U.S. Government Doubles-Down on Cybersecurity Enforcement (Prison?)
In the week prior to Thanksgiving, the U.S. Government announced two new regulations/policies regarding consumer protection and cybersecurity, which are seemingly unrelated. However, make no mistake, these announcements are not just requiring more self-reporting for cybersecurity failures, but are the first step towards transforming civil violations into prison sentences.
Now found in 12 C.F.R. § 53, the Office of the Comptroller of the Currency (OCC) for the Department of Treasury, the Board of Governors of the Federal Reserve System (Board), and the Federal Deposit Insurance Corporation (FDIC) announced the issuance of a new rule, which will become effective on April 1, 2022, with compliance enforced 12 months later. This new rule requires a “banking organization” to alert its “primary federal regulator” within 36 hours of a cybersecurity incident that requires consumer notification (referred to as a “notification incident”).
The intent is to promote early awareness of emerging threats to banking organizations and the broader financial system, thereby preventing systemic indicators of compromise. Previously an action left to information sharing analysis centers and organizations, the U.S. Government took that voluntary information sharing model and made it compulsory for the following types of entities: national banks, federal savings associations, and federal branches and agencies of foreign bank, as well as all U.S. bank holding companies and savings and loan holding companies, state member banks, the U.S. operations of foreign banking organizations, all insured state nonmember banks, insured state-licensed branches of foreign banks, and insured State savings associations. Only financial market utilities designated under Title VIII of the Dodd-Frank Wall Street Reform and Consumer Protection Act (designated FMUs) are excluded from compliance.

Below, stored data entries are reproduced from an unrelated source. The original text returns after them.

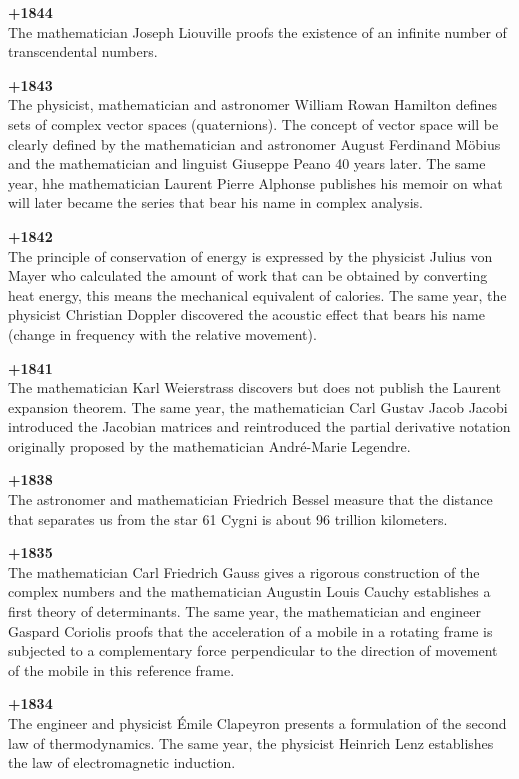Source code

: \textbf{+1844}\\
The mathematician Joseph Liouville proofs the existence of an infinite number of transcendental numbers.

\textbf{+1843}\\
The physicist, mathematician and astronomer William Rowan Hamilton defines sets of complex vector spaces (quaternions). The concept of vector space will be clearly defined by the mathematician and astronomer August Ferdinand Möbius and the mathematician and linguist Giuseppe Peano 40 years later. The same year, hhe mathematician Laurent Pierre Alphonse publishes his memoir on what will later became the series that bear his name in complex analysis.

\textbf{+1842}\\
The principle of conservation of energy is expressed by the physicist Julius von Mayer who calculated the amount of work that can be obtained by converting heat energy, this means the mechanical equivalent of calories. The same year, the physicist Christian Doppler discovered the acoustic effect that bears his name (change in frequency with the relative movement).

\textbf{+1841}\\
The mathematician Karl Weierstrass discovers but does not publish the Laurent expansion theorem. The same year, the mathematician Carl Gustav Jacob Jacobi introduced the Jacobian matrices and reintroduced the partial derivative notation originally proposed by the mathematician André-Marie Legendre.

\textbf{+1838}\\
The astronomer and mathematician Friedrich Bessel measure that the distance that separates us from the star 61 Cygni is about 96 trillion kilometers.

\textbf{+1835}\\
The mathematician Carl Friedrich Gauss gives a rigorous construction of the complex numbers and the mathematician Augustin Louis Cauchy establishes a first theory of determinants. The same year, the mathematician and engineer Gaspard Coriolis proofs that the acceleration of a mobile in a rotating frame is subjected to a complementary force perpendicular to the direction of movement of the mobile in this reference frame.

\textbf{+1834}\\
The engineer and physicist Émile Clapeyron presents a formulation of the second law of thermodynamics. The same year, the physicist Heinrich Lenz establishes the law of electromagnetic induction.

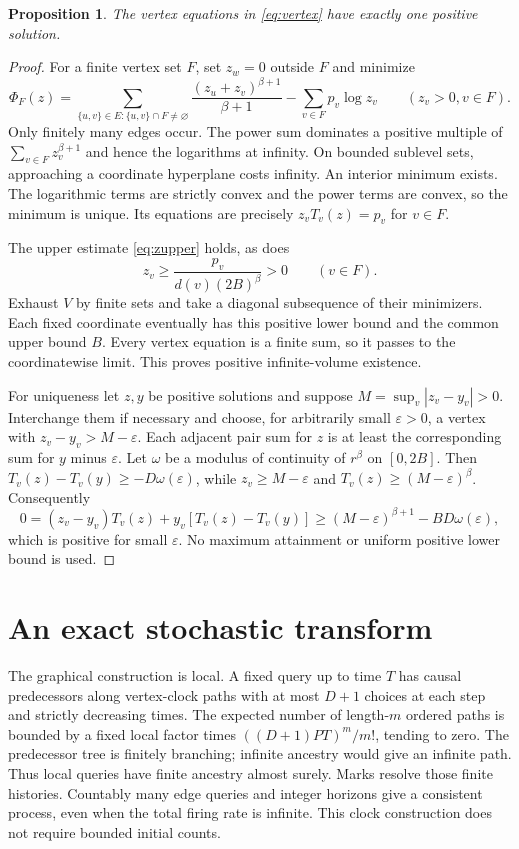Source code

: \documentclass[11pt,a4paper]{article}
\newtheorem{proposition}[theorem]{Proposition}
\newcommand{\Tv}{T_v}
\begin{document}
\begin{proposition}\label{prop:equilibrium}
The vertex equations in \eqref{eq:vertex} have exactly one positive solution.
\end{proposition}
\begin{proof}
For a finite vertex set $F$, set $z_w=0$ outside $F$ and minimize
\[
 \Phi_F(z)=\sum_{\{u,v\}\in E:\{u,v\}\cap F\ne\varnothing}
 \frac{(z_u+z_v)^{\beta+1}}{\beta+1}
 -\sum_{v\in F}p_v\log z_v
 \qquad(z_v>0, v\in F).
\]
Only finitely many edges occur. The power sum dominates a positive multiple of
$\sum_{v\in F}z_v^{\beta+1}$ and hence the logarithms at infinity. On bounded
sublevel sets, approaching a coordinate hyperplane costs infinity. An interior
minimum exists. The logarithmic terms are strictly convex and the power terms
are convex, so the minimum is unique. Its equations are precisely
$z_v\Tv(z)=p_v$ for $v\in F$.

The upper estimate \eqref{eq:zupper} holds, as does
\[
 z_v\geq \frac{p_v}{d(v)(2B)^\beta}>0\qquad(v\in F).
\]
Exhaust $V$ by finite sets and take a diagonal subsequence of their minimizers.
Each fixed coordinate eventually has this positive lower bound and the common
upper bound $B$. Every vertex equation is a finite sum, so it passes to the
coordinatewise limit. This proves positive infinite-volume existence.

For uniqueness let $z,y$ be positive solutions and suppose
$M=\sup_v|z_v-y_v|>0$. Interchange them if necessary and choose, for arbitrarily
small $\varepsilon>0$, a vertex with $z_v-y_v>M-\varepsilon$. Each adjacent
pair sum for $z$ is at least the corresponding sum for $y$ minus $\varepsilon$.
Let $\omega$ be a modulus of continuity of $r^\beta$ on $[0,2B]$. Then
$\Tv(z)-\Tv(y)\geq-D\omega(\varepsilon)$, while
$z_v\geq M-\varepsilon$ and $\Tv(z)\geq(M-\varepsilon)^\beta$. Consequently
\[
 0=(z_v-y_v)\Tv(z)+y_v[\Tv(z)-\Tv(y)]
 \geq(M-\varepsilon)^{\beta+1}-BD\omega(\varepsilon),
\]
which is positive for small $\varepsilon$. No maximum attainment or uniform
positive lower bound is used.
\end{proof}

\section{An exact stochastic transform}

The graphical construction is local. A fixed query up to time $T$ has causal
predecessors along vertex-clock paths with at most $D+1$ choices at each step
and strictly decreasing times. The expected number of length-$m$ ordered paths
is bounded by a fixed local factor times $((D+1)PT)^m/m!$, tending to zero.
The predecessor tree is finitely branching; infinite ancestry would give an
infinite path. Thus local queries have finite ancestry almost surely. Marks
resolve those finite histories. Countably many edge queries and integer
horizons give a consistent process, even when the total firing rate is infinite.
This clock construction does not require bounded initial counts.
\end{document}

1 day before the OCC, FDIC, and the Federal Reserve Board announced the new rule, the Federal Trade Commission (FTC) (second-favorite federal agency) expanded its federal criminal referral program. In its November 18, 2021 policy statement, the FTC makes clear that it will be collaborating with other federal and state criminal law enforcement agencies to enforce previously-ignored civil regulations that demand stronger cyber-hygiene from regulated entities.
In the name of consumer protection, the FTC will now publicly report (similar to the HIPAA “Wall of Shame”) its referral of criminal behavior to promote open-source knowledge of its efforts and mission. Boasting its previous collaborations with entities like the Los Angeles District Attorney’s Office and the Department of Justice, both of which resulted in prison sentences for violations of consumer regulations, the FTC wants to expand the use of its investigative cyber tools to provide law enforcement “access to millions of reports from consumers regarding potential violations of law.”
It’s funny, a few years ago, comments such as “there’s no market for this [cybersecurity]” and “I think this is just a fancy trend” were lodged by otherwise intelligent professionals about the future market and importance of cybersecurity. Now, ads for CrowdStrike®, McAfee®, and various VPNs are on international race cars and the biggest consumer in the world, the U.S. Government, continues to advertise its agenda to fight cybercrime through every mechanism available – policy, legislation, penalties, third-party products, and talent-farming.
The grace-period to seriously consider and reassess current electronic infrastructure and regulatory compliance is over. Get an experienced attorney to sit down with the chief information officer (or similar individual) to ensure compliance, safety, and liability mitigation.